[Start of section]

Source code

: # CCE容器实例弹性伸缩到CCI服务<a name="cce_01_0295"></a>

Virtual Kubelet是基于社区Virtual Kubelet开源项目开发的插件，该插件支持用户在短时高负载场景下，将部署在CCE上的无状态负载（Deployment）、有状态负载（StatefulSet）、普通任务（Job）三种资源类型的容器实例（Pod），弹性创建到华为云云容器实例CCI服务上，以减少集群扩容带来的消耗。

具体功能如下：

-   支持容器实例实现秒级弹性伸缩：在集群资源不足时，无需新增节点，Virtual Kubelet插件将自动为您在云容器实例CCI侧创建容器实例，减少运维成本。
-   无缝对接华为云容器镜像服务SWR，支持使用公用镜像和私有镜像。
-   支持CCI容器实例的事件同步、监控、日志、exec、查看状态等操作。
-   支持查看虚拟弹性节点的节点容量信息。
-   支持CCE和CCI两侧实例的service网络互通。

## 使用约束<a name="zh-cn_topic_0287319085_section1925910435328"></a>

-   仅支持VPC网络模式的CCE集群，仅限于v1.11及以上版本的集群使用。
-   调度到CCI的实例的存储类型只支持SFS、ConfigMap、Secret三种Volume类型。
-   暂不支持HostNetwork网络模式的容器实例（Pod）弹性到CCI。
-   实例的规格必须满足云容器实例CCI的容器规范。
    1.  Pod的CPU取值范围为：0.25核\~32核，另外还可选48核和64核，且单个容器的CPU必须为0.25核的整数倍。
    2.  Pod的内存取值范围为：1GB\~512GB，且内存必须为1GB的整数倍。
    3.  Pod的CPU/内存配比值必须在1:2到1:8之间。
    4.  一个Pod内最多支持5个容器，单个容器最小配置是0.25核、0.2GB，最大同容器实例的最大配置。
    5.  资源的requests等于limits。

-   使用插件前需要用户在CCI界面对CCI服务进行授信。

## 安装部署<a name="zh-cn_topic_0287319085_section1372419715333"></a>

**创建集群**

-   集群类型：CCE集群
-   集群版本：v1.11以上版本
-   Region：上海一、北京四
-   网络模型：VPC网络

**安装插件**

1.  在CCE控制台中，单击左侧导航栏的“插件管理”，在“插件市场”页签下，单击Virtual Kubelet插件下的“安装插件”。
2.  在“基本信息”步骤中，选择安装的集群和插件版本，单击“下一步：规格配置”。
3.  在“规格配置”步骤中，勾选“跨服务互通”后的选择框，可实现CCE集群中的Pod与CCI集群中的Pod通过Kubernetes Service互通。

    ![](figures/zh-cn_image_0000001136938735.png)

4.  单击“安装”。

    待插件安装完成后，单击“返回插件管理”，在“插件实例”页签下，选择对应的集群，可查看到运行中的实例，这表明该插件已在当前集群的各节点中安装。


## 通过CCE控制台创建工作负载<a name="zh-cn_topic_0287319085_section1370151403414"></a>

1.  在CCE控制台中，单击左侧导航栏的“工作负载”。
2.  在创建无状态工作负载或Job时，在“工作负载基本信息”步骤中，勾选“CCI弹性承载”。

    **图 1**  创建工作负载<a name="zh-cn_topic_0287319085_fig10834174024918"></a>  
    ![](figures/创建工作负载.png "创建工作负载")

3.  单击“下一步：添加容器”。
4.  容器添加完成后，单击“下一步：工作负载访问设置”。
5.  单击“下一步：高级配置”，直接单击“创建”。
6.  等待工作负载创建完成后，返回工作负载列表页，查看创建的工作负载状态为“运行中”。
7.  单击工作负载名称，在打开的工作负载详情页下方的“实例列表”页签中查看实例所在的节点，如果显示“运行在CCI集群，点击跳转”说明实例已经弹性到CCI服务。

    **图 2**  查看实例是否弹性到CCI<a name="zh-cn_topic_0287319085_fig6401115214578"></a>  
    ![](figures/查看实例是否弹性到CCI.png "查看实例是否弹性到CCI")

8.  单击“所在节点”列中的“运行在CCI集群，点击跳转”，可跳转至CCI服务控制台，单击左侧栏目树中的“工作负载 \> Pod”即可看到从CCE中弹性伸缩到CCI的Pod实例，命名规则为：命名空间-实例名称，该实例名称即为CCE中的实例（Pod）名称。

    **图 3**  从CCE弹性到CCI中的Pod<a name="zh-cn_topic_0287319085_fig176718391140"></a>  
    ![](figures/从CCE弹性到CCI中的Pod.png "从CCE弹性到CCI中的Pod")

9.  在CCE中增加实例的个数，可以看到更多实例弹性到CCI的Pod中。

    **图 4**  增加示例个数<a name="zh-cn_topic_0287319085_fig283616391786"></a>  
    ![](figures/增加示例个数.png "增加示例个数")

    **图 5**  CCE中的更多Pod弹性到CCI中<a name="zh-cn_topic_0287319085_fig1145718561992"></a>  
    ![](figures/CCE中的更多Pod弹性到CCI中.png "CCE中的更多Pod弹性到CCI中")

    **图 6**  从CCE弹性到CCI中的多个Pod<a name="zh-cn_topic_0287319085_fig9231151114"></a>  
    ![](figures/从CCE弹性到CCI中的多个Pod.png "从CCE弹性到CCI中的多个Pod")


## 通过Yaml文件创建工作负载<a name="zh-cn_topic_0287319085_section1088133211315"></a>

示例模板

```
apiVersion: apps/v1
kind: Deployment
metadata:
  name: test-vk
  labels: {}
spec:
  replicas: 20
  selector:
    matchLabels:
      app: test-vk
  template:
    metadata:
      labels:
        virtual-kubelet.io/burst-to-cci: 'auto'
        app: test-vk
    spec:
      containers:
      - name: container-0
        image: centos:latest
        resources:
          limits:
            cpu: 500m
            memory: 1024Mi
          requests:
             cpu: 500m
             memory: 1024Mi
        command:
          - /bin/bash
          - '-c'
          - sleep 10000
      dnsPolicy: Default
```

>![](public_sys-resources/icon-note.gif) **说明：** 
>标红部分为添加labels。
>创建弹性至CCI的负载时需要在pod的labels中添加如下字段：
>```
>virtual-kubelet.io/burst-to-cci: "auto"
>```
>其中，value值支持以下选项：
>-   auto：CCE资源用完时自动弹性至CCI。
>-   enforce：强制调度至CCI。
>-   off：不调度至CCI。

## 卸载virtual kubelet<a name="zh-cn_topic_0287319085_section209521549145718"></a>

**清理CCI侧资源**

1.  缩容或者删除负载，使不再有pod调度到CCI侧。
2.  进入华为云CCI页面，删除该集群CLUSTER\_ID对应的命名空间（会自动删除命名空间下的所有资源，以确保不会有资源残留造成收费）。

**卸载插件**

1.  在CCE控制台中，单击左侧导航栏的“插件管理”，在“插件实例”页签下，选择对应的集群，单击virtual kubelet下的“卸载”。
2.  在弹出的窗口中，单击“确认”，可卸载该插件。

[End of section]

Your instructions >>
Reply with every line of the material above, unaltered.

Result of the task >>
Source code

: # CCE容器实例弹性伸缩到CCI服务<a name="cce_01_0295"></a>

Virtual Kubelet是基于社区Virtual Kubelet开源项目开发的插件，该插件支持用户在短时高负载场景下，将部署在CCE上的无状态负载（Deployment）、有状态负载（StatefulSet）、普通任务（Job）三种资源类型的容器实例（Pod），弹性创建到华为云云容器实例CCI服务上，以减少集群扩容带来的消耗。

具体功能如下：

-   支持容器实例实现秒级弹性伸缩：在集群资源不足时，无需新增节点，Virtual Kubelet插件将自动为您在云容器实例CCI侧创建容器实例，减少运维成本。
-   无缝对接华为云容器镜像服务SWR，支持使用公用镜像和私有镜像。
-   支持CCI容器实例的事件同步、监控、日志、exec、查看状态等操作。
-   支持查看虚拟弹性节点的节点容量信息。
-   支持CCE和CCI两侧实例的service网络互通。

## 使用约束<a name="zh-cn_topic_0287319085_section1925910435328"></a>

-   仅支持VPC网络模式的CCE集群，仅限于v1.11及以上版本的集群使用。
-   调度到CCI的实例的存储类型只支持SFS、ConfigMap、Secret三种Volume类型。
-   暂不支持HostNetwork网络模式的容器实例（Pod）弹性到CCI。
-   实例的规格必须满足云容器实例CCI的容器规范。
    1.  Pod的CPU取值范围为：0.25核\~32核，另外还可选48核和64核，且单个容器的CPU必须为0.25核的整数倍。
    2.  Pod的内存取值范围为：1GB\~512GB，且内存必须为1GB的整数倍。
    3.  Pod的CPU/内存配比值必须在1:2到1:8之间。
    4.  一个Pod内最多支持5个容器，单个容器最小配置是0.25核、0.2GB，最大同容器实例的最大配置。
    5.  资源的requests等于limits。

-   使用插件前需要用户在CCI界面对CCI服务进行授信。

## 安装部署<a name="zh-cn_topic_0287319085_section1372419715333"></a>

**创建集群**

-   集群类型：CCE集群
-   集群版本：v1.11以上版本
-   Region：上海一、北京四
-   网络模型：VPC网络

**安装插件**

1.  在CCE控制台中，单击左侧导航栏的“插件管理”，在“插件市场”页签下，单击Virtual Kubelet插件下的“安装插件”。
2.  在“基本信息”步骤中，选择安装的集群和插件版本，单击“下一步：规格配置”。
3.  在“规格配置”步骤中，勾选“跨服务互通”后的选择框，可实现CCE集群中的Pod与CCI集群中的Pod通过Kubernetes Service互通。

    ![](figures/zh-cn_image_0000001136938735.png)

4.  单击“安装”。

    待插件安装完成后，单击“返回插件管理”，在“插件实例”页签下，选择对应的集群，可查看到运行中的实例，这表明该插件已在当前集群的各节点中安装。


## 通过CCE控制台创建工作负载<a name="zh-cn_topic_0287319085_section1370151403414"></a>

1.  在CCE控制台中，单击左侧导航栏的“工作负载”。
2.  在创建无状态工作负载或Job时，在“工作负载基本信息”步骤中，勾选“CCI弹性承载”。

    **图 1**  创建工作负载<a name="zh-cn_topic_0287319085_fig10834174024918"></a>  
    ![](figures/创建工作负载.png "创建工作负载")

3.  单击“下一步：添加容器”。
4.  容器添加完成后，单击“下一步：工作负载访问设置”。
5.  单击“下一步：高级配置”，直接单击“创建”。
6.  等待工作负载创建完成后，返回工作负载列表页，查看创建的工作负载状态为“运行中”。
7.  单击工作负载名称，在打开的工作负载详情页下方的“实例列表”页签中查看实例所在的节点，如果显示“运行在CCI集群，点击跳转”说明实例已经弹性到CCI服务。

    **图 2**  查看实例是否弹性到CCI<a name="zh-cn_topic_0287319085_fig6401115214578"></a>  
    ![](figures/查看实例是否弹性到CCI.png "查看实例是否弹性到CCI")

8.  单击“所在节点”列中的“运行在CCI集群，点击跳转”，可跳转至CCI服务控制台，单击左侧栏目树中的“工作负载 \> Pod”即可看到从CCE中弹性伸缩到CCI的Pod实例，命名规则为：命名空间-实例名称，该实例名称即为CCE中的实例（Pod）名称。

    **图 3**  从CCE弹性到CCI中的Pod<a name="zh-cn_topic_0287319085_fig176718391140"></a>  
    ![](figures/从CCE弹性到CCI中的Pod.png "从CCE弹性到CCI中的Pod")

9.  在CCE中增加实例的个数，可以看到更多实例弹性到CCI的Pod中。

    **图 4**  增加示例个数<a name="zh-cn_topic_0287319085_fig283616391786"></a>  
    ![](figures/增加示例个数.png "增加示例个数")

    **图 5**  CCE中的更多Pod弹性到CCI中<a name="zh-cn_topic_0287319085_fig1145718561992"></a>  
    ![](figures/CCE中的更多Pod弹性到CCI中.png "CCE中的更多Pod弹性到CCI中")

    **图 6**  从CCE弹性到CCI中的多个Pod<a name="zh-cn_topic_0287319085_fig9231151114"></a>  
    ![](figures/从CCE弹性到CCI中的多个Pod.png "从CCE弹性到CCI中的多个Pod")


## 通过Yaml文件创建工作负载<a name="zh-cn_topic_0287319085_section1088133211315"></a>

示例模板

```
apiVersion: apps/v1
kind: Deployment
metadata:
  name: test-vk
  labels: {}
spec:
  replicas: 20
  selector:
    matchLabels:
      app: test-vk
  template:
    metadata:
      labels:
        virtual-kubelet.io/burst-to-cci: 'auto'
        app: test-vk
    spec:
      containers:
      - name: container-0
        image: centos:latest
        resources:
          limits:
            cpu: 500m
            memory: 1024Mi
          requests:
             cpu: 500m
             memory: 1024Mi
        command:
          - /bin/bash
          - '-c'
          - sleep 10000
      dnsPolicy: Default
```

>![](public_sys-resources/icon-note.gif) **说明：** 
>标红部分为添加labels。
>创建弹性至CCI的负载时需要在pod的labels中添加如下字段：
>```
>virtual-kubelet.io/burst-to-cci: "auto"
>```
>其中，value值支持以下选项：
>-   auto：CCE资源用完时自动弹性至CCI。
>-   enforce：强制调度至CCI。
>-   off：不调度至CCI。

## 卸载virtual kubelet<a name="zh-cn_topic_0287319085_section209521549145718"></a>

**清理CCI侧资源**

1.  缩容或者删除负载，使不再有pod调度到CCI侧。
2.  进入华为云CCI页面，删除该集群CLUSTER\_ID对应的命名空间（会自动删除命名空间下的所有资源，以确保不会有资源残留造成收费）。

**卸载插件**

1.  在CCE控制台中，单击左侧导航栏的“插件管理”，在“插件实例”页签下，选择对应的集群，单击virtual kubelet下的“卸载”。
2.  在弹出的窗口中，单击“确认”，可卸载该插件。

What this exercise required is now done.